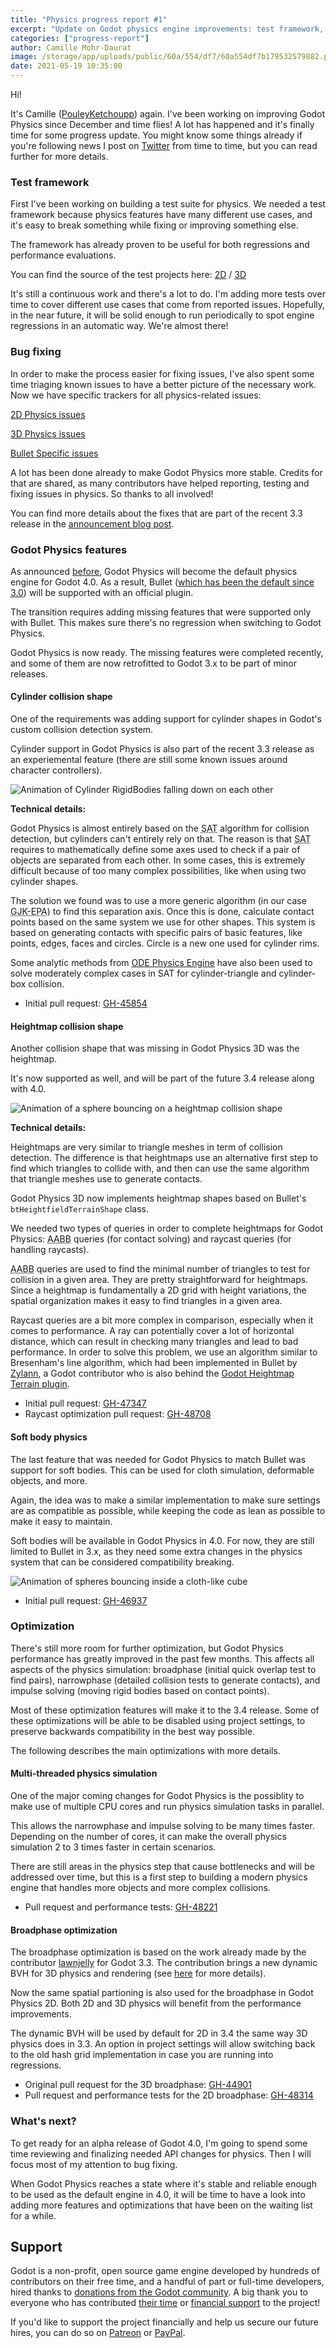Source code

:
 ```yaml
---
title: "Physics progress report #1"
excerpt: "Update on Godot physics engine improvements: test framework, bug fixing, new features and optimizations."
categories: ["progress-report"]
author: Camille Mohr-Daurat
image: /storage/app/uploads/public/60a/554/df7/60a554df7b179532579882.png
date: 2021-05-19 10:35:00
---
```


Hi!

It's Camille ([PouleyKetchoupp](https://github.com/pouleyKetchoupp)) again. I've been working on improving Godot Physics since December and time flies! A lot has happened and it's finally time for some progress update. You might know some things already if you're following news I post on [Twitter](https://twitter.com/PouleyKetchoup) from time to time, but you can read further for more details.

### Test framework

First I've been working on building a test suite for physics. We needed a test framework because physics features have many different use cases, and it's easy to break something while fixing or improving something else.

The framework has already proven to be useful for both regressions and performance evaluations.

You can find the source of the test projects here: [2D](https://github.com/godotengine/godot-demo-projects/tree/master/2d/physics_tests) / [3D](https://github.com/godotengine/godot-demo-projects/tree/master/3d/physics_tests)

It's still a continuous work and there's a lot to do. I'm adding more tests over time to cover different use cases that come from reported issues. Hopefully, in the near future, it will be solid enough to run periodically to spot engine regressions in an automatic way. We're almost there!

### Bug fixing

In order to make the process easier for fixing issues, I've also spent some time triaging known issues to have a better picture of the necessary work. Now we have specific trackers for all physics-related issues:

[2D Physics issues](https://github.com/godotengine/godot/issues/45334)

[3D Physics issues](https://github.com/godotengine/godot/issues/45333)

[Bullet Specific issues](https://github.com/godotengine/godot/issues/45022)

A lot has been done already to make Godot Physics more stable. Credits for that are shared, as many contributors have helped reporting, testing and fixing issues in physics. So thanks to all involved!

You can find more details about the fixes that are part of the recent 3.3 release in the [announcement blog post](https://godotengine.org/article/godot-3-3-has-arrived#physics).

### Godot Physics features

As announced [before](https://godotengine.org/article/camille-mohr-daurat-hired-work-physics), Godot Physics will become the default physics engine for Godot 4.0. As a result, Bullet ([which has been the default since 3.0](https://godotengine.org/article/godot-30-switches-bullet-3-physics)) will be supported with an official plugin.

The transition requires adding missing features that were supported only with Bullet. This makes sure there's no regression when switching to Godot Physics.

Godot Physics is now ready. The missing features were completed recently, and some of them are now retrofitted to Godot 3.x to be part of minor releases.

#### Cylinder collision shape

One of the requirements was adding support for cylinder shapes in Godot's custom collision detection system.

Cylinder support in Godot Physics is also part of the recent 3.3 release as an experiemental feature (there are still some known issues around character controllers).

![Animation of Cylinder RigidBodies falling down on each other](/storage/app/media/godot-cylinders.gif)
<abbr title=""></abbr>

**Technical details:**

Godot Physics is almost entirely based on the <abbr title="Separating Axis Theorem">SAT</abbr> algorithm for collision detection, but cylinders can't entirely rely on that. The reason is that <abbr title="Separating Axis Theorem">SAT</abbr> requires to mathematically define some axes used to check if a pair of objects are separated from each other. In some cases, this is extremely difficult because of too many complex possibilities, like when using two cylinder shapes.

The solution we found was to use a more generic algorithm (in our case <abbr title="Gilbert-Johnson-Keerthi-Expanding Polytope Algorithm">GJK-EPA</abbr>) to find this separation axis. Once this is done, calculate contact points based on the same system we use for other shapes. This system is based on generating contacts with specific pairs of basic features, like points, edges, faces and circles. Circle is a new one used for cylinder rims.

Some analytic methods from [ODE Physics Engine](https://www.ode.org/) have also been used to solve moderately complex cases in SAT for cylinder-triangle and cylinder-box collision.

- Initial pull request: [GH-45854](https://github.com/godotengine/godot/pull/45854)

#### Heightmap collision shape

Another collision shape that was missing in Godot Physics 3D was the heightmap.

It's now supported as well, and will be part of the future 3.4 release along with 4.0.

![Animation of a sphere bouncing on a heightmap collision shape](/storage/app/media/godot-heightmap.gif)
<abbr title=""></abbr>

**Technical details:**

Heightmaps are very similar to triangle meshes in term of collision detection. The difference is that heightmaps use an alternative first step to find which triangles to collide with, and then can use the same algorithm that triangle meshes use to generate contacts.

Godot Physics 3D now implements heightmap shapes based on Bullet's `btHeightfieldTerrainShape` class.

We needed two types of queries in order to complete heightmaps for Godot Physics: <abbr title="Axis-Aligned Bounding Box">AABB</abbr> queries (for contact solving) and raycast queries (for handling raycasts).

<abbr title="Axis-Aligned Bounding Box">AABB</abbr> queries are used to find the minimal number of triangles to test for collision in a given area. They are pretty straightforward for heightmaps. Since a heightmap is fundamentally a 2D grid with height variations, the spatial organization makes it easy to find triangles in a given area.

Raycast queries are a bit more complex in comparison, especially when it comes to performance. A ray can potentially cover a lot of horizontal distance, which can result in checking many triangles and lead to bad performance. In order to solve this problem, we use an algorithm similar to Bresenham's line algorithm, which had been implemented in Bullet by [Zylann](https://github.com/Zylann), a Godot contributor who is also behind the [Godot Heightmap Terrain plugin](https://github.com/Zylann/godot_heightmap_plugin).

- Initial pull request: [GH-47347](https://github.com/godotengine/godot/pull/47347)
- Raycast optimization pull request: [GH-48708](https://github.com/godotengine/godot/pull/48708)

#### Soft body physics

The last feature that was needed for Godot Physics to match Bullet was support for soft bodies. This can be used for cloth simulation, deformable objects, and more.

Again, the idea was to make a similar implementation to make sure settings are as compatible as possible, while keeping the code as lean as possible to make it easy to maintain.

Soft bodies will be available in Godot Physics in 4.0. For now, they are still limited to Bullet in 3.x, as they need some extra changes in the physics system that can be considered compatibility breaking.

![Animation of spheres bouncing inside a cloth-like cube](/storage/app/media/godot-soft-bodies-small.gif)
<abbr title=""></abbr>

- Initial pull request: [GH-46937](https://github.com/godotengine/godot/pull/46937)

### Optimization

There's still more room for further optimization, but Godot Physics performance has greatly improved in the past few months. This affects all aspects of the physics simulation: broadphase (initial quick overlap test to find pairs), narrowphase (detailed collision tests to generate contacts), and impulse solving (moving rigid bodies based on contact points).

Most of these optimization features will make it to the 3.4 release. Some of these optimizations will be able to be disabled using project settings, to preserve backwards compatibility in the best way possible.

The following describes the main optimizations with more details.

#### Multi-threaded physics simulation

One of the major coming changes for Godot Physics is the possiblity to make use of multiple CPU cores and run physics simulation tasks in parallel.

This allows the narrowphase and impulse solving to be many times faster. Depending on the number of cores, it can make the overall physics simulation 2 to 3 times faster in certain scenarios.

There are still areas in the physics step that cause bottlenecks and will be addressed over time, but this is a first step to building a modern physics engine that handles more objects and more complex collisions.

- Pull request and performance tests: [GH-48221](https://github.com/godotengine/godot/pull/48221)

#### Broadphase optimization

The broadphase optimization is based on the work already made by the contributor [lawnjelly](https://github.com/lawnjelly) for Godot 3.3. The contribution brings a new dynamic BVH for 3D physics and rendering (see [here](https://godotengine.org/article/godot-3-3-has-arrived#dynamic-bvh) for more details).

Now the same spatial partioning is also used for the broadphase in Godot Physics 2D. Both 2D and 3D physics will benefit from the performance improvements.

The dynamic BVH will be used by default for 2D in 3.4 the same way 3D physics does in 3.3. An option in project settings will allow switching back to the old hash grid implementation in case you are running into regressions.

- Original pull request for the 3D broadphase: [GH-44901](https://github.com/godotengine/godot/pull/44901)
- Pull request and performance tests for the 2D broadphase: [GH-48314](https://github.com/godotengine/godot/pull/48314)

### What's next?

To get ready for an alpha release of Godot 4.0, I'm going to spend some time reviewing and finalizing needed API changes for physics. Then I will focus most of my attention to bug fixing.

When Godot Physics reaches a state where it's stable and reliable enough to be used as the default engine in 4.0, it will be time to have a look into adding more features and optimizations that have been on the waiting list for a while.

## Support

Godot is a non-profit, open source game engine developed by hundreds of contributors on their free time, and a handful of part or full-time developers, hired thanks to [donations from the Godot community](/donate). A big thank you to everyone who has contributed [their time](https://github.com/godotengine/godot/blob/master/AUTHORS.md) or [financial support](https://github.com/godotengine/godot/blob/master/DONORS.md) to the project!

If you'd like to support the project financially and help us secure our future hires, you can do so on [Patreon](https://www.patreon.com/godotengine) or [PayPal](/donate).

§ §

• _Exercise objective_
Starting with the first line of the data above and ending with the line containing "The framework has", please restate every line exactly, leaving images out.

• _Task result_
Source code

:
 ```yaml
---
title: "Physics progress report #1"
excerpt: "Update on Godot physics engine improvements: test framework, bug fixing, new features and optimizations."
categories: ["progress-report"]
author: Camille Mohr-Daurat
image: /storage/app/uploads/public/60a/554/df7/60a554df7b179532579882.png
date: 2021-05-19 10:35:00
---
```


Hi!

It's Camille ([PouleyKetchoupp](https://github.com/pouleyKetchoupp)) again. I've been working on improving Godot Physics since December and time flies! A lot has happened and it's finally time for some progress update. You might know some things already if you're following news I post on [Twitter](https://twitter.com/PouleyKetchoup) from time to time, but you can read further for more details.

### Test framework

First I've been working on building a test suite for physics. We needed a test framework because physics features have many different use cases, and it's easy to break something while fixing or improving something else.

The framework has already proven to be useful for both regressions and performance evaluations.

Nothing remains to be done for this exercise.